The glass tipped and spilled onto her bedcovers. It didn’t matter. Kate was dead to the world. For one night at least.
She didn’t usually drink much. The Pinot Noir hit her like the freight trains that used to rumble through Birch when she was a kid. She woke up 3:00 A.M. with a throbbing headache, and hurried into her bathroom, where she got sick.
Images of Psycho flashed through her mind as she bent over the sink. She thought of Casanova in the house again. He was in the bathroom, wasn’t he? No—of course no one was there… please, make this stop. Make this end… right… now!

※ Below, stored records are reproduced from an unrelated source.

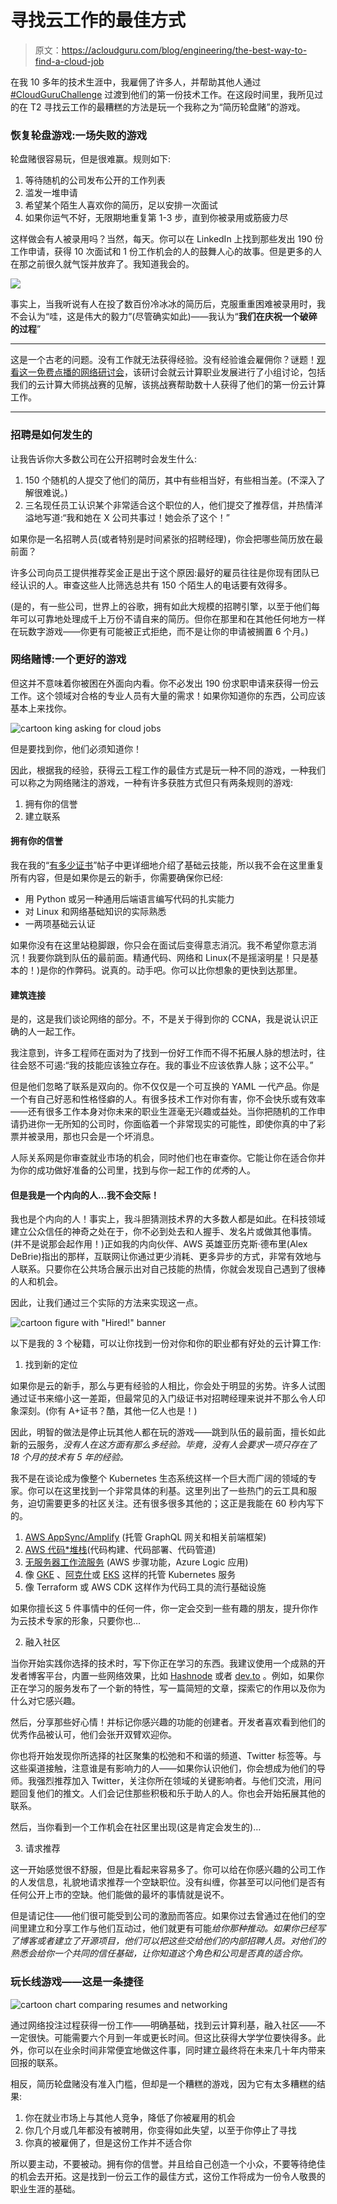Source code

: # 寻找云工作的最佳方式

> 原文：<https://acloudguru.com/blog/engineering/the-best-way-to-find-a-cloud-job>

在我 10 多年的技术生涯中，我雇佣了许多人，并帮助其他人通过 [#CloudGuruChallenge](https://acloudguru.com/blog/news/introducing-the-cloudguruchallenge) 过渡到他们的第一份技术工作。在这段时间里，我所见过的在 T2 寻找云工作的最糟糕的方法是玩一个我称之为“简历轮盘赌”的游戏。

### **恢复轮盘游戏**:一场失败的游戏

轮盘赌很容易玩，但是很难赢。规则如下:

1.  等待随机的公司发布公开的工作列表
2.  滥发一堆申请
3.  希望某个陌生人喜欢你的简历，足以安排一次面试
4.  如果你运气不好，无限期地重复第 1-3 步，直到你被录用或筋疲力尽

这样做会有人被录用吗？当然，每天。你可以在 LinkedIn 上找到那些发出 190 份工作申请，获得 10 次面试和 1 份工作机会的人的鼓舞人心的故事。但是更多的人在那之前很久就气馁并放弃了。我知道我会的。

![](img/0a9f9066f775bf293714ae5c5b650398.png)

事实上，当我听说有人在投了数百份冷冰冰的简历后，克服重重困难被录用时，我不会认为“哇，这是伟大的毅力”(尽管确实如此)——我认为“**我们在庆祝一个破碎的过程**”

* * *

这是一个古老的问题。没有工作就无法获得经验。没有经验谁会雇佣你？谜题！[观看这一免费点播的网络研讨会](https://get.acloudguru.com/solving-no-experience-cloud-problem-webinar)，该研讨会就云计算职业发展进行了小组讨论，包括我们的云计算大师挑战赛的见解，该挑战赛帮助数十人获得了他们的第一份云计算工作。

* * *

### **招聘是如何发生的**

让我告诉你大多数公司在公开招聘时会发生什么:

1.  150 个随机的人提交了他们的简历，其中有些相当好，有些相当差。(不深入了解很难说。)
2.  三名现任员工认识某个非常适合这个职位的人，他们提交了推荐信，并热情洋溢地写道:“我和她在 X 公司共事过！她会杀了这个！”

如果你是一名招聘人员(或者特别是时间紧张的招聘经理)，你会把哪些简历放在最前面？

许多公司向员工提供推荐奖金正是出于这个原因:最好的雇员往往是你现有团队已经认识的人。审查这些人比筛选总共有 150 个陌生人的电话要有效得多。

(是的，有一些公司，世界上的谷歌，拥有如此大规模的招聘引擎，以至于他们每年可以可靠地处理成千上万份不请自来的简历。但你在那里和在其他任何地方一样在玩数字游戏——你更有可能被正式拒绝，而不是让你的申请被搁置 6 个月。)

### 网络赌博:一个更好的游戏

但这并不意味着你被困在外面向内看。你不必发出 190 份求职申请来获得一份云工作。这个领域对合格的专业人员有大量的需求！如果你知道你的东西，公司应该基本上来找你。

![cartoon king asking for cloud jobs](img/e246cfd7f6eeab93b3d2b75aeea762d9.png)

但是要找到你，他们必须知道你！

因此，根据我的经验，获得云工程工作的最佳方式是玩一种不同的游戏，一种我们可以称之为网络赌注的游戏，一种有许多获胜方式但只有两条规则的游戏:

1.  拥有你的信誉
2.  建立联系

#### **拥有你的信誉**

我在我的“[有多少证书](https://acloudguru.com/blog/engineering/how-many-certifications-do-i-need-to-get-a-cloud-job)”帖子中更详细地介绍了基础云技能，所以我不会在这里重复所有内容，但是如果你是云的新手，你需要确保你已经:

*   用 Python 或另一种通用后端语言编写代码的扎实能力
*   对 Linux 和网络基础知识的实际熟悉
*   一两项基础云认证

如果你没有在这里站稳脚跟，你只会在面试后变得意志消沉。我不希望你意志消沉！我要你跳到队伍的最前面。精通代码、网络和 Linux(不是摇滚明星！只是基本的！)是你的作弊码。说真的。动手吧。你可以比你想象的更快到达那里。

#### **建筑连接**

是的，这是我们谈论网络的部分。不，不是关于得到你的 CCNA，我是说认识正确的人一起工作。

我注意到，许多工程师在面对为了找到一份好工作而不得不拓展人脉的想法时，往往会怒不可遏:“我的技能应该独立存在。我的事业不应该依靠人脉；这不公平。”

但是他们忽略了联系是双向的。你不仅仅是一个可互换的 YAML 一代产品。你是一个有自己好恶和性格怪癖的人。有很多技术工作对你有害，你不会快乐或有效率——还有很多工作本身对你未来的职业生涯毫无兴趣或益处。当你把随机的工作申请扔进你一无所知的公司时，你面临着一个非常现实的可能性，即使你真的中了彩票并被录用，那也只会是一个坏消息。

人际关系网是你审查就业市场的机会，同时他们也在审查你。它能让你在适合你并为你的成功做好准备的公司里，找到与你一起工作的*优秀*的人。

#### 但是我是一个内向的人…我不会交际！

我也是个内向的人！事实上，我斗胆猜测技术界的大多数人都是如此。在科技领域建立公众信任的神奇之处在于，你不必到处去和人握手、发名片或做其他事情。(并不是说那会起作用！)正如我的内向伙伴、AWS 英雄亚历克斯·德布里(Alex DeBrie)指出的那样，互联网让你通过更少消耗、更多异步的方式，非常有效地与人联系。只要你在公共场合展示出对自己技能的热情，你就会发现自己遇到了很棒的人和机会。

因此，让我们通过三个实际的方法来实现这一点。

![cartoon figure with "Hired!" banner](img/55398ffac4e0bb84dafb9b1074cddaaf.png)

以下是我的 3 个秘籍，可以让你找到一份对你和你的职业都有好处的云计算工作:

1.  找到新的定位

如果你是云的新手，那么与更有经验的人相比，你会处于明显的劣势。许多人试图通过证书来缩小这一差距，但最常见的入门级证书对招聘经理来说并不那么令人印象深刻。(你有 A+证书？酷，其他一亿人也是！)

因此，明智的做法是停止玩其他人都在玩的游戏——跳到队伍的最前面，擅长如此新的云服务，*没有人在这方面有那么多经验。毕竟，没有人会要求一项只存在了 18 个月的技术有 5 年的经验。*

我不是在谈论成为像整个 Kubernetes 生态系统这样一个巨大而广阔的领域的专家。你可以在这里找到一个非常具体的利基。这里列出了一些热门的云工具和服务，迫切需要更多的社区关注。还有很多很多其他的；这正是我能在 60 秒内写下的。

1.  [AWS AppSync/Amplify](https://acloud.guru/learn/intro-aws-appsync) (托管 GraphQL 网关和相关前端框架)
2.  [AWS 代码*堆栈](https://acloud.guru/learn/8803c4a3-aaca-4051-9632-e6a765fbd391?utm_source=legacyla&utm_medium=redirect&utm_campaign=one_platform)(代码构建、代码部署、代码管道)
3.  [无服务器工作流服务](https://acloud.guru/learn/7021bfc3-5319-4b02-a251-54844d043dfc) (AWS 步骤功能，Azure Logic 应用)
4.  像 [GKE](https://acloud.guru/learn/gke-beginner-to-pro) 、[阿克什](https://acloud.guru/learn/be691f2f-2fa5-40ed-8803-5d75be9cc238)或 [EKS](https://acloud.guru/learn/eks-basics) 这样的托管 Kubernetes 服务
5.  像 Terraform 或 AWS CDK 这样作为代码工具的流行基础设施

如果你擅长这 5 件事情中的任何一件，你一定会交到一些有趣的朋友，提升你作为云技术专家的形象，只要你也…

2.  融入社区

当你开始实践你选择的技术时，写下你正在学习的东西。我建议使用一个成熟的开发者博客平台，内置一些网络效果，比如 [Hashnode](https://hashnode.com) 或者 [dev.to](https://dev.to) 。例如，如果你正在学习的服务发布了一个新的特性，写一篇简短的文章，探索它的作用以及你为什么对它感兴趣。

然后，分享那些好心情！并标记你感兴趣的功能的创建者。开发者喜欢看到他们的优秀作品被认可，他们会张开双臂欢迎你。

你也将开始发现你所选择的社区聚集的松弛和不和谐的频道、Twitter 标签等。与这些渠道接触，注意谁是有影响力的人——如果你认识他们，你会想成为他们的导师。我强烈推荐加入 Twitter，关注你所在领域的关键影响者。与他们交流，用问题回复他们的推文。人们会记住那些积极和乐于助人的人。你也会开始拓展其他的联系。

然后，当你看到一个工作机会在社区里出现(这是肯定会发生的)…

3.  请求推荐

这一开始感觉很不舒服，但是比看起来容易多了。你可以给在你感兴趣的公司工作的人发信息，礼貌地请求推荐一个空缺职位。没有纠缠，你甚至可以问他们是否有任何公开上市的空缺。他们能做的最坏的事情就是说不。

但是请记住——他们很可能受到公司的激励而答应。如果你过去曾通过在他们的空间里建立和分享工作与他们互动过，他们就更有可能*给你那种推动。如果你已经写了博客或者建立了开源项目，他们可以把这些交给他们的内部招聘人员。对他们的熟悉会给你一个共同的信任基础，让你知道这个角色和公司是否真的适合你。*

### **玩长线游戏**——这是一条捷径

![cartoon chart comparing resumes and networking](img/d96a06cba0757ee5251b26e0dcb9b3fc.png)

通过网络投注过程获得一份工作——明确基础，找到云计算利基，融入社区——不一定很快。可能需要六个月到一年或更长时间。但这比获得大学学位要快得多。此外，你可以在业余时间非常便宜地做这件事，同时建立最终将在未来几十年内带来回报的联系。

相反，简历轮盘赌没有准入门槛，但却是一个糟糕的游戏，因为它有太多糟糕的结果:

1.  你在就业市场上与其他人竞争，降低了你被雇用的机会
2.  你几个月或几年都没有被聘用，你变得如此失望，以至于你停止了寻找
3.  你真的被雇佣了，但是这份工作并不适合你

所以要主动，不要被动。拥有你的信誉。并且给自己创造一个小众，不要等待绝佳的机会去开拓。这是找到一份云工作的最佳方式，这份工作将成为一份令人敬畏的职业生涯的基础。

She went back to bed and crawled under the covers. She heard the wind rattling the shutters. Heard those stupid chimes. She thought about death—her mother, Susanne, Marjorie, Kristin. All gone now. Kate McTiernan pulled the blanket over her head. She felt like a little girl again, afraid of the bogeyman. Okay, she could handle that.
Trouble was, she could see Casanova and the horrifying death mask whenever she closed her eyes. She held a secret thought buried in the center of her chest: He was coming for her again, wasn’t he?
At seven in the morning her phone rang. It was Alex.
“Kate, I was in his house,” he said.